Dataset records |
^^^^
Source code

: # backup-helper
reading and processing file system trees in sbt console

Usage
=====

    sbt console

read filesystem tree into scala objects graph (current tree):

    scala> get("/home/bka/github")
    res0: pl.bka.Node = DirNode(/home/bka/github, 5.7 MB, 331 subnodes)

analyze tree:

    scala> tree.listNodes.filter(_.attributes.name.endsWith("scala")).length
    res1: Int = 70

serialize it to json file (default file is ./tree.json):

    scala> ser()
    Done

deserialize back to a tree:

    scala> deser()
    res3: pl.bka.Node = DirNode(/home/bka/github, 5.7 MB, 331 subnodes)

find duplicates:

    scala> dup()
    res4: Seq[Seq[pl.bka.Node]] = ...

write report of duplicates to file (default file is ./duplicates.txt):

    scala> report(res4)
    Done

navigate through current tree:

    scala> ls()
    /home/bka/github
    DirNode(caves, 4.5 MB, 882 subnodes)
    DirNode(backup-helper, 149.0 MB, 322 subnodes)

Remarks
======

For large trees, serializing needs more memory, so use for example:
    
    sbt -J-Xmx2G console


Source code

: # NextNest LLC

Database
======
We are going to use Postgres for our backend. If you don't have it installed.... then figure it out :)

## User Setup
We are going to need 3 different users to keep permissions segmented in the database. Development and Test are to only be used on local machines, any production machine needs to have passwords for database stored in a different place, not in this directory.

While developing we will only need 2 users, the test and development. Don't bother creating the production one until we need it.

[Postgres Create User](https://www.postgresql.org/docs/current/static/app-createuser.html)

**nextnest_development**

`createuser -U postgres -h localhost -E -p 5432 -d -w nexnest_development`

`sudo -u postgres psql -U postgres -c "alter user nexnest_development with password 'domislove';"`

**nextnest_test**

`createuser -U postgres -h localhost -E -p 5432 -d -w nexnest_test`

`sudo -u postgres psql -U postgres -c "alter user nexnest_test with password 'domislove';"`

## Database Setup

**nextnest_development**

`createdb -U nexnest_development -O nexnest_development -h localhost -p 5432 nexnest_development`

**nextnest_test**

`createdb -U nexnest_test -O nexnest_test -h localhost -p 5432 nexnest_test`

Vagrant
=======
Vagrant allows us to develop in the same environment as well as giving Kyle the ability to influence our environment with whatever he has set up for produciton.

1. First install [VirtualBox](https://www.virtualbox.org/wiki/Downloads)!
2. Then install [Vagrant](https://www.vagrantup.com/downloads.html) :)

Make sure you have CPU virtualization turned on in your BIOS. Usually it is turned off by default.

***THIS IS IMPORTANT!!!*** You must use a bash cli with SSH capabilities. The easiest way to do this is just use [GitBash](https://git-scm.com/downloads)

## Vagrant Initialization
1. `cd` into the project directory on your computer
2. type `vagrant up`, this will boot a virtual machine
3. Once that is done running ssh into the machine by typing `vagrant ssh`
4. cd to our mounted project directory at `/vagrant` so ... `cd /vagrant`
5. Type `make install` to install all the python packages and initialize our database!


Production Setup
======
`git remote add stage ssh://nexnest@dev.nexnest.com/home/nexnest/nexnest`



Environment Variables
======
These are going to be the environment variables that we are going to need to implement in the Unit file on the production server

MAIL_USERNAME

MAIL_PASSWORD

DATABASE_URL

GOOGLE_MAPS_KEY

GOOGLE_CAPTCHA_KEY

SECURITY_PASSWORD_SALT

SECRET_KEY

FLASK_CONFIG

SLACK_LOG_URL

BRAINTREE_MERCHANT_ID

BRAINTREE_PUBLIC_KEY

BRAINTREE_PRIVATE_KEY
^^^^
What needs to be done | Look at the material above and copy, word for word, its lines from the first through the one containing "scala> dup()".

Task answer |
Source code

: # backup-helper
reading and processing file system trees in sbt console

Usage
=====

    sbt console

read filesystem tree into scala objects graph (current tree):

    scala> get("/home/bka/github")
    res0: pl.bka.Node = DirNode(/home/bka/github, 5.7 MB, 331 subnodes)

analyze tree:

    scala> tree.listNodes.filter(_.attributes.name.endsWith("scala")).length
    res1: Int = 70

serialize it to json file (default file is ./tree.json):

    scala> ser()
    Done

deserialize back to a tree:

    scala> deser()
    res3: pl.bka.Node = DirNode(/home/bka/github, 5.7 MB, 331 subnodes)

find duplicates:

    scala> dup()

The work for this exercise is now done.